[Source records Boundary: Start]
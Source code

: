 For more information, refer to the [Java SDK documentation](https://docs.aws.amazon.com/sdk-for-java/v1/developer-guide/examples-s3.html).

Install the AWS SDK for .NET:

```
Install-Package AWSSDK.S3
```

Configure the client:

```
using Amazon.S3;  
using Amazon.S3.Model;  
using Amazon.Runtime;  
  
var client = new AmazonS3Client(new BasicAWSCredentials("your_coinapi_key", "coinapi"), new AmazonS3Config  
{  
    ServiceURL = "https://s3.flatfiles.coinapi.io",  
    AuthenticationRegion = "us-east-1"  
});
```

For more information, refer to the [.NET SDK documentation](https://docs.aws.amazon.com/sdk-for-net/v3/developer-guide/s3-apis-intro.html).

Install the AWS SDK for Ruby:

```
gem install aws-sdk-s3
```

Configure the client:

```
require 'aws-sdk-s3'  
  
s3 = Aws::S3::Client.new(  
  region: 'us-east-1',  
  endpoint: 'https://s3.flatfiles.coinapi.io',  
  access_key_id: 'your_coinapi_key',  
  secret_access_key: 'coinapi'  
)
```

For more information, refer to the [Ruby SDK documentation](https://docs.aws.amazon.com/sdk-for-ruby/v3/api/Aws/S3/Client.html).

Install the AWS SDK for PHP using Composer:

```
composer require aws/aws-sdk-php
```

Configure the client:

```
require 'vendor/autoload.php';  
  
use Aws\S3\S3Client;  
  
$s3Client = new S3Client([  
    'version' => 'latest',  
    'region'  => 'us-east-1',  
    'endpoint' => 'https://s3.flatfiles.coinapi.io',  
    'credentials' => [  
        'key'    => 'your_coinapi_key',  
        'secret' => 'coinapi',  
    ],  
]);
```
[Source records Boundary: End]
Exercise objective ::
Where a line of the data holds the word "guide", copy that line.

Result of the task ::
: For more information, refer to the [Java SDK documentation](https://docs.aws.amazon.com/sdk-for-java/v1/developer-guide/examples-s3.html).
For more information, refer to the [.NET SDK documentation](https://docs.aws.amazon.com/sdk-for-net/v3/developer-guide/s3-apis-intro.html).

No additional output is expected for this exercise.